By far, the lion’s share of monetary damages awarded in jury trials or voluntary settlements comes from insurance money. At one time, insurance companies merely increased their premiums across the board to recoup their losses. However, insurance premiums have reached all-time highs, and consumers are no longer willing to accept this solution. An alternative has been to sharply raise the limitations of coverage offered by insurers. In health insurance, for example, this may take the form of more stringent limitations on pre-existing conditions, or a lower maximum dollar amount payable per injury/illness or per incident. Although insureds may file suit for reimbursement or payment of larger amounts, the stated policy limit will generally be held valid.
For business entities carrying liability insurance, their contracts or business transactions may often expressly state that liability is limited to “policy limits.” This means that, should a damages award against the company result in a liability greater than the amount of coverage provided by any insurance against such loss or liability, persons dealing with the business cannot compel the business to liquidate assets or offer other resources to cover the difference.
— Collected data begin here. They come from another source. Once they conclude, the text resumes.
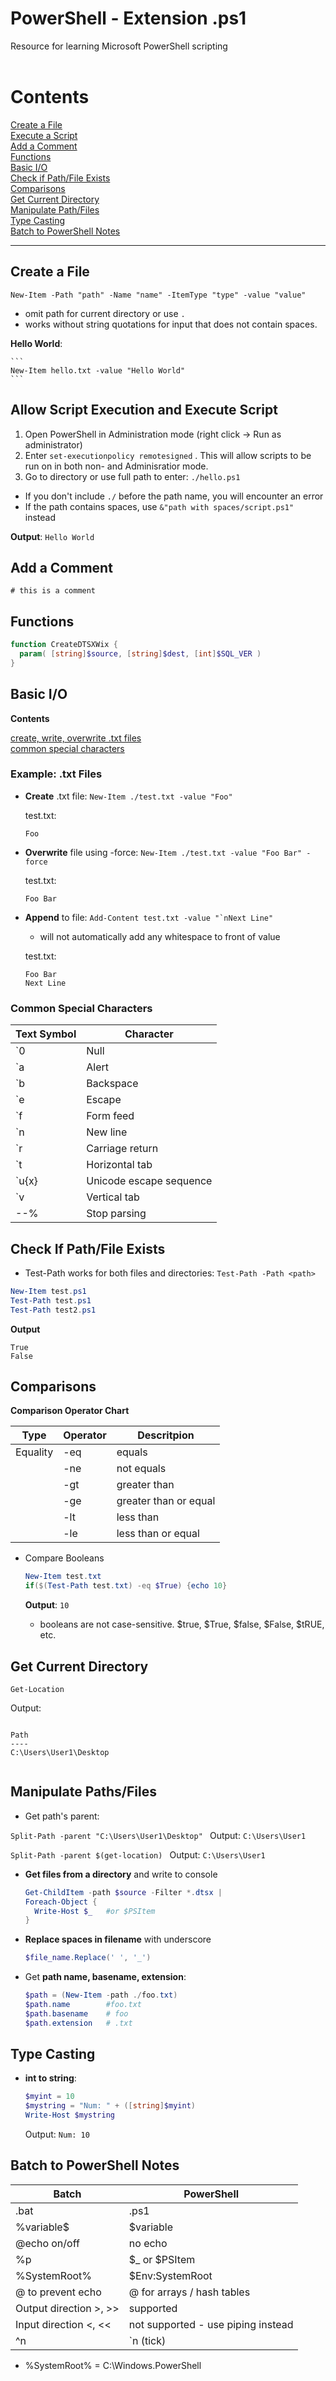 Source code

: # PowerShell - Extension .ps1
Resource for learning Microsoft PowerShell scripting
<br><br>


# Contents

[Create a File](#create-a-file) <br>
[Execute a Script](#execute-script) <br>
[Add a Comment](#comments) <br>
[Functions](#functions) <br>
[Basic I/O](#io-basic) <br>
[Check if Path/File Exists](#if-exists) <br>
[Comparisons](#compare) <br>
[Get Current Directory](#get-location) <br>
[Manipulate Path/Files](#paths-files) <br>
[Type Casting](#casting) <br>
[Batch to PowerShell Notes](#bat) <br>

---

<a id="create-a-file"></a>

## Create a File
  ```
  New-Item -Path "path" -Name "name" -ItemType "type" -value "value"
  ```
  - omit path for current directory or use `.`
  - works without string quotations for input that does not contain spaces.

  **Hello World**:

    ```
    New-Item hello.txt -value "Hello World"
    ```

<a id="execute-script"></a>

## Allow Script Execution and Execute Script
  1. Open PowerShell in Administration mode (right click -> Run as administrator)
  2. Enter `set-executionpolicy remotesigned`  . This will allow scripts to be run on in both non- and Adminisratior mode.
  3. Go to directory or use full path to enter: `./hello.ps1`

  - If you don't include `./` before the path name, you will encounter an error
  - If the path contains spaces, use `&"path with spaces/script.ps1" ` instead

  **Output**:
    ```
    Hello World
    ```


<a id="comments"></a>

## Add a Comment

`# this is a comment`


<a id="functions"></a>
## Functions

```PowerShell
function CreateDTSXWix {
  param( [string]$source, [string]$dest, [int]$SQL_VER )
}
```


<a id="io-basic"></a>

## Basic I/O

  **Contents**

  [create, write, overwrite .txt files](#txt-files) <br>
  [common special characters](#spec-chars) <br>


  <a id="txt-files"></a>
  ### Example: .txt Files

  - **Create** .txt file:    `New-Item ./test.txt -value "Foo"`

    test.txt:
      ```
      Foo
      ```

  - **Overwrite** file using -force:   `` New-Item ./test.txt -value "Foo Bar" -force ``

    test.txt:
      ```
      Foo Bar
      ```

  - **Append** to file: ``Add-Content test.txt -value "`nNext Line" ``
    - will not automatically add any whitespace to front of value

    test.txt:
      ```
      Foo Bar
      Next Line
      ```



  <a id="spec-chars"></a>

  ### Common Special Characters

  | Text Symbol   | Character |
  | ------------- | ------------- |     
  | `0            | Null                    |
  | `a            | Alert                   |
  | `b            | Backspace               |
  | `e            | Escape                  |
  | `f            | Form feed               |
  | `n            | New line                |
  | `r            | Carriage return         |
  | `t            | Horizontal tab          |
  | `u{x}         | Unicode escape sequence |
  | `v            | Vertical tab            |
  | --%           | Stop parsing            |



<a id="if-exists"></a>

## Check If Path/File Exists

  - Test-Path works for both files and directories: `Test-Path -Path <path> `

  ```PowerShell
  New-Item test.ps1
  Test-Path test.ps1
  Test-Path test2.ps1
  ```

  **Output**
  ```
  True
  False
  ```

<a id="compare"></a>

## Comparisons


  **Comparison Operator Chart**

  | Type | Operator | Descritpion |
  | ---  | ---      | --- |
  | Equality | -eq | equals |
  | | -ne | not equals |
  | | -gt | greater than |
  | | -ge | greater than or equal |
  | | -lt | less than |
  | | -le | less than or equal |


  - Compare Booleans

    ```PowerShell
    New-Item test.txt
    if($(Test-Path test.txt) -eq $True) {echo 10}
    ```

    **Output**: `10`

    - booleans are not case-sensitive. $true, $True, $false, $False, $tRUE, etc.




<a id="get-location"></a>

## Get Current Directory

  `Get-Location`

  Output:

  ```

  Path
  ----
  C:\Users\User1\Desktop


  ```

<a id="paths-files"></a>

## Manipulate Paths/Files
- Get path's parent:

 `Split-Path -parent "C:\Users\User1\Desktop" `   Output: ` C:\Users\User1 `

 `Split-Path -parent $(get-location) `   Output: ` C:\Users\User1 `

- **Get files from a directory** and write to console
  ```PowerShell
  Get-ChildItem -path $source -Filter *.dtsx |
  Foreach-Object {
	Write-Host $_   #or $PSItem
  }
  ```

- **Replace spaces in filename** with underscore
  ```PowerShell
  $file_name.Replace(' ', '_')
  ```

- Get **path name, basename, extension**:
  ```PowerShell
  $path = (New-Item -path ./foo.txt)
  $path.name        #foo.txt
  $path.basename    # foo
  $path.extension   # .txt
  ```


<a id="casting"></a>

## Type Casting

- **int to string**:

  ```PowerShell
  $myint = 10
  $mystring = "Num: " + ([string]$myint)
  Write-Host $mystring
  ```

  Output: ` Num: 10 `



<a id="bat"></a>
## Batch to PowerShell Notes
  | Batch | PowerShell |
  | --- | --- |
  | .bat | .ps1 |
  | %variable$ | $variable |
  | @echo on/off | no echo |
  | %p | $_ or $PSItem |
  | %SystemRoot% | $Env:SystemRoot |
  | @ to prevent echo | @ for arrays / hash tables |
  | Output direction >, >> | supported |
  | Input direction <, << | not supported - use piping instead |
  | ^n | `n (tick) |


  - %SystemRoot% = C:\Windows.PowerShell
In lawsuits, the policy limit is often used as a negotiating tool for early settlement of a case. Even though plaintiffs may believe they could be awarded a greater dollar amount by a jury, they may settle the case for the policy limits of any insurance carried by defendants. This removes the uncertainty and protracted litigation often involved in trying to collect money or liquidating assets from the defendant’s personal estate after all available insurance has been paid out.